「錯視」といえば、同じ長さの平行した直線に内向き・外向きの矢印を付けるとあたかも長さに差があるように見えるといったものです。
そのような「錯視」にも様々な種類があり、それを用いて大きな作品を作る「錯視デザイン」というものを提唱しているのが、著者の立命館大学教授の北岡さんです。
錯視をテーマにした作図をしたという人は数多く居ますが、それをデザインというところまで高めた人は世界にも居ないだろうということです。
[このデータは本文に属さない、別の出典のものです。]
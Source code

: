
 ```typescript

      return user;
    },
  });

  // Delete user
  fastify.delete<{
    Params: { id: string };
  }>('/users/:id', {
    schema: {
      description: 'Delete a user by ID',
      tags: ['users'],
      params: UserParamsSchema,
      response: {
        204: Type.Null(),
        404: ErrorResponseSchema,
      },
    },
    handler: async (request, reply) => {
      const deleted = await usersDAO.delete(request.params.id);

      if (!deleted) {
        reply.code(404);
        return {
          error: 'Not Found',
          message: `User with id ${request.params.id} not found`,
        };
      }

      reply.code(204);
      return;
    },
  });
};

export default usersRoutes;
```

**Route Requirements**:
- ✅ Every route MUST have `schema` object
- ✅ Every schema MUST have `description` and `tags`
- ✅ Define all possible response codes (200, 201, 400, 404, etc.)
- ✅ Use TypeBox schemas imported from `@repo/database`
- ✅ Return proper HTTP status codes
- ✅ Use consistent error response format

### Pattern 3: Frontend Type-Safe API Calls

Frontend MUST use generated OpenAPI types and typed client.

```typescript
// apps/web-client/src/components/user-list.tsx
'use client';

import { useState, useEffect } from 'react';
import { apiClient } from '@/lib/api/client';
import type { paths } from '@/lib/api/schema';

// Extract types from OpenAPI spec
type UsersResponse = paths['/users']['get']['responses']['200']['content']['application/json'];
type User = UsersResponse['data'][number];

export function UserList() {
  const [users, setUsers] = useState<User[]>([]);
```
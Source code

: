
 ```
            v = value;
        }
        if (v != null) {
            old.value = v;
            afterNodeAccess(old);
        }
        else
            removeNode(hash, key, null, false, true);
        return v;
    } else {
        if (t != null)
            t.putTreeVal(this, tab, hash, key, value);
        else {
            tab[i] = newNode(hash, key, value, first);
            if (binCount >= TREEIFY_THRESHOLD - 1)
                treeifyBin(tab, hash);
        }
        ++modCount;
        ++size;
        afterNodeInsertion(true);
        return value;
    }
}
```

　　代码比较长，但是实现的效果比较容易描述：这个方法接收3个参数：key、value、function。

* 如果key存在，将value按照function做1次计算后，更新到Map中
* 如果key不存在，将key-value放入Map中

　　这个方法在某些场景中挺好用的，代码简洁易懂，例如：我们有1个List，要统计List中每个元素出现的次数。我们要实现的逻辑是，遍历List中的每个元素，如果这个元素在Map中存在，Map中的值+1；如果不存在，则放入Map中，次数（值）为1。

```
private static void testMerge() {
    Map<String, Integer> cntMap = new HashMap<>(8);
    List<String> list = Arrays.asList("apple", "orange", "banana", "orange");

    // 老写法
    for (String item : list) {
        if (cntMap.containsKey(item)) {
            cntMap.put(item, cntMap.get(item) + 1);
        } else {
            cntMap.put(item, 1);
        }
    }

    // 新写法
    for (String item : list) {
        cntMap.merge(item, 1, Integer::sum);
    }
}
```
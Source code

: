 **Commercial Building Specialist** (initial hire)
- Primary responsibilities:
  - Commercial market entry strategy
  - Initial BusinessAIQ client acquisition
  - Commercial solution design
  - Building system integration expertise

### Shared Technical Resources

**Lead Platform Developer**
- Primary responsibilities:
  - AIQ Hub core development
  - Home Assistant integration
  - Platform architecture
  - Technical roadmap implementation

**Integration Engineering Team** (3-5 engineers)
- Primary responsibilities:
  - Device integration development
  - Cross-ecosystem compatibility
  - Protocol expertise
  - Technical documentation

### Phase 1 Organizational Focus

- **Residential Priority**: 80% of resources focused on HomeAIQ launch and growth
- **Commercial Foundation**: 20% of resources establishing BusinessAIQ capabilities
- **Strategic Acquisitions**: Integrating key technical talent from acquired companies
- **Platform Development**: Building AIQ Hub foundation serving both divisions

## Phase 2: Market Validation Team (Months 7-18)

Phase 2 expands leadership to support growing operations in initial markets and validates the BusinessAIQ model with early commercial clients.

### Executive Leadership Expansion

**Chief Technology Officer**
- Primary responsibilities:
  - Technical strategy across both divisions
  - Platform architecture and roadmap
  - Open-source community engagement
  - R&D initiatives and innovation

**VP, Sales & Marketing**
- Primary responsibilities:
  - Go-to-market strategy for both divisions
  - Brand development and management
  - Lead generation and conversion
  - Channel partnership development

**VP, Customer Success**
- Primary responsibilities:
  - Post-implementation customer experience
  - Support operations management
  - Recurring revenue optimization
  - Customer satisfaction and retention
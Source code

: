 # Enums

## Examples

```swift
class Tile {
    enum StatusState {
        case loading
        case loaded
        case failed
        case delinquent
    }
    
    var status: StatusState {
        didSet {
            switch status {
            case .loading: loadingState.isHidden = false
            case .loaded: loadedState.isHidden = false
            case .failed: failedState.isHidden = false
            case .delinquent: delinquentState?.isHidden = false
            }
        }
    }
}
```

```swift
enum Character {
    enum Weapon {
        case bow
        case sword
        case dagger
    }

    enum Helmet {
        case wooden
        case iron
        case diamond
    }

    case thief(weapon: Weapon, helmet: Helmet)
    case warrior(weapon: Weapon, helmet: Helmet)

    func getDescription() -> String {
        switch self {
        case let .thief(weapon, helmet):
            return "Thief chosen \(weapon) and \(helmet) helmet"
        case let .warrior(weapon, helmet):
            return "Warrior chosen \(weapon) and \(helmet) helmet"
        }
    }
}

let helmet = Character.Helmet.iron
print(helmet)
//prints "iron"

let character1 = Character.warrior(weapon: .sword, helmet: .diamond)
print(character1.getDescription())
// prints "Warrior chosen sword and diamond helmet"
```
錯視といってもその表わし方には次のような種類があります。
静止画が動いて見えるような錯視
オオウチ錯視、四色錯視、中心ドリフト錯視等
同じ明るさなのに違って見える錯視
T接合部の明るさの錯視、輝度勾配依存の錯視、ヘルマン格子錯視等
水平のはずが傾いて見える錯視
世の中には同じような概念で、「だまし絵」(トリックアート)というものもあります。
フィッシャーや福田繁雄の作品が有名ですが、著者によれば錯視とトリックアートでは、「アートとしては同種だが、サイエンスとしては別種」であるとしています。
作品に使われる現象あるいはトリックが異なるからです。
ただし、だまし絵と錯視デザインには多くの共通点もあり、それは作品の目的が視覚のメカニズム自体を表現することにあるということです。
さらに、見た人を驚かせて楽しませるという効果があることも共通です。
しかし、著者の考えるところでは、「錯視は生存の役に立たない」が、「だまし絵に使われている視覚現象は役に立つ知覚である」ところが異なるそうです。
「何の役にも立たない」ということを堂々とやっている。実にうらやましいことです。